▸ **DATA EXCERPTS**:
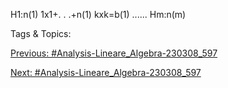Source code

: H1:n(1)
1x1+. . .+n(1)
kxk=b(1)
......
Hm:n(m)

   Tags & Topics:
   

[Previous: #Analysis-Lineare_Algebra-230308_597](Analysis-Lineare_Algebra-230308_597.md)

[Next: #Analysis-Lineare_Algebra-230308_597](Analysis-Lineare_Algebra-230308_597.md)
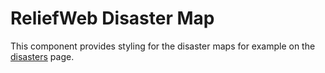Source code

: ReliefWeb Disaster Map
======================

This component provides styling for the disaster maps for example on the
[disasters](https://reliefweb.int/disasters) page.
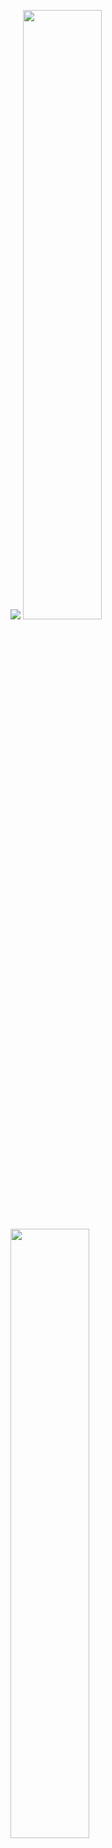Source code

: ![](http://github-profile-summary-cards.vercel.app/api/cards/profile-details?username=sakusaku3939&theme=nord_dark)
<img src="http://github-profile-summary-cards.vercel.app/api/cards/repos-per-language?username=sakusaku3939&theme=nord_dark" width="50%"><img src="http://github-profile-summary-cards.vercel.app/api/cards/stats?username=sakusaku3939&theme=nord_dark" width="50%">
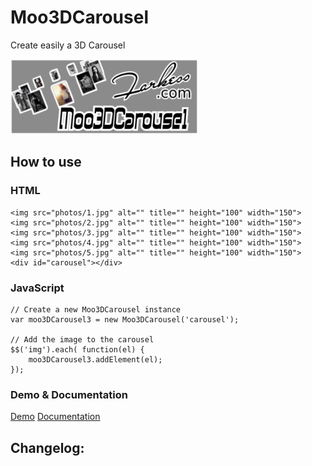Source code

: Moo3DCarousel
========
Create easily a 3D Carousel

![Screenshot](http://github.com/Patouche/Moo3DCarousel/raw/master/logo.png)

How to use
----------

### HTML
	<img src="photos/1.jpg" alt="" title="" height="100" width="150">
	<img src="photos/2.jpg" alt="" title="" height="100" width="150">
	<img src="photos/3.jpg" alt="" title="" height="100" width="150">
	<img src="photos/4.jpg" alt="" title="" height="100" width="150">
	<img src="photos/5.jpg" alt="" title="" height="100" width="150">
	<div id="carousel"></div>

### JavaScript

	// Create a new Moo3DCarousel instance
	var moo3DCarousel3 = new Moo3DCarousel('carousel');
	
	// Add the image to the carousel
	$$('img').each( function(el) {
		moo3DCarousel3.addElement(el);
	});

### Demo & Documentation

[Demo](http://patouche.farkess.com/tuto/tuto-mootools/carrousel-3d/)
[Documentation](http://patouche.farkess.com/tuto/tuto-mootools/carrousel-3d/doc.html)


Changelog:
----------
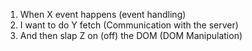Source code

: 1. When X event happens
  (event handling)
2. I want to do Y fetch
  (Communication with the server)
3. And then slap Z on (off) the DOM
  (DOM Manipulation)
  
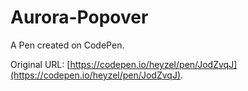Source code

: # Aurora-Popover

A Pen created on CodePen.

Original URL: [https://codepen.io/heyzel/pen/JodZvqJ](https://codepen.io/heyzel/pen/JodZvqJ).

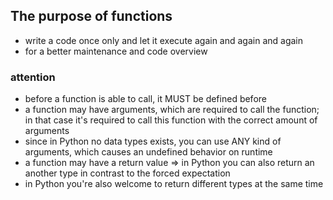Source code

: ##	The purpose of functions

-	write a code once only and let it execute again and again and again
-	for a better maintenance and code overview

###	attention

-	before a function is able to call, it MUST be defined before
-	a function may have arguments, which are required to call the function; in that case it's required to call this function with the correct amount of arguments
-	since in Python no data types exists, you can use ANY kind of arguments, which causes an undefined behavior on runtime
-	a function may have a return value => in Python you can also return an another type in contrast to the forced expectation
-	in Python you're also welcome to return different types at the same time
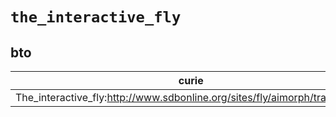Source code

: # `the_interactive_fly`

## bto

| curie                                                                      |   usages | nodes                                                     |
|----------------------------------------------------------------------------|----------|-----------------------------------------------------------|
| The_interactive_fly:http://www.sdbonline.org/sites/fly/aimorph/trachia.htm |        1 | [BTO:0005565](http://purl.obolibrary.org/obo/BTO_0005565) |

▸ **TASK REQUIREMENTS**: The reply should hold only the lines running from the top of the records to the line containing "new Moo3DCarousel instance", both included, copied exactly with no pictures.

▸ **FINISHED TASK**:
Source code

: H1:n(1)
1x1+. . .+n(1)
kxk=b(1)
......
Hm:n(m)

   Tags & Topics:
   

[Previous: #Analysis-Lineare_Algebra-230308_597](Analysis-Lineare_Algebra-230308_597.md)

[Next: #Analysis-Lineare_Algebra-230308_597](Analysis-Lineare_Algebra-230308_597.md)
Source code

: ReliefWeb Disaster Map
======================

This component provides styling for the disaster maps for example on the
[disasters](https://reliefweb.int/disasters) page.
Source code

: ![](http://github-profile-summary-cards.vercel.app/api/cards/profile-details?username=sakusaku3939&theme=nord_dark)
<img src="http://github-profile-summary-cards.vercel.app/api/cards/repos-per-language?username=sakusaku3939&theme=nord_dark" width="50%"><img src="http://github-profile-summary-cards.vercel.app/api/cards/stats?username=sakusaku3939&theme=nord_dark" width="50%">
Source code

: Moo3DCarousel
========
Create easily a 3D Carousel

![Screenshot](http://github.com/Patouche/Moo3DCarousel/raw/master/logo.png)

How to use
----------

### HTML
	<img src="photos/1.jpg" alt="" title="" height="100" width="150">
	<img src="photos/2.jpg" alt="" title="" height="100" width="150">
	<img src="photos/3.jpg" alt="" title="" height="100" width="150">
	<img src="photos/4.jpg" alt="" title="" height="100" width="150">
	<img src="photos/5.jpg" alt="" title="" height="100" width="150">
	<div id="carousel"></div>

### JavaScript

	// Create a new Moo3DCarousel instance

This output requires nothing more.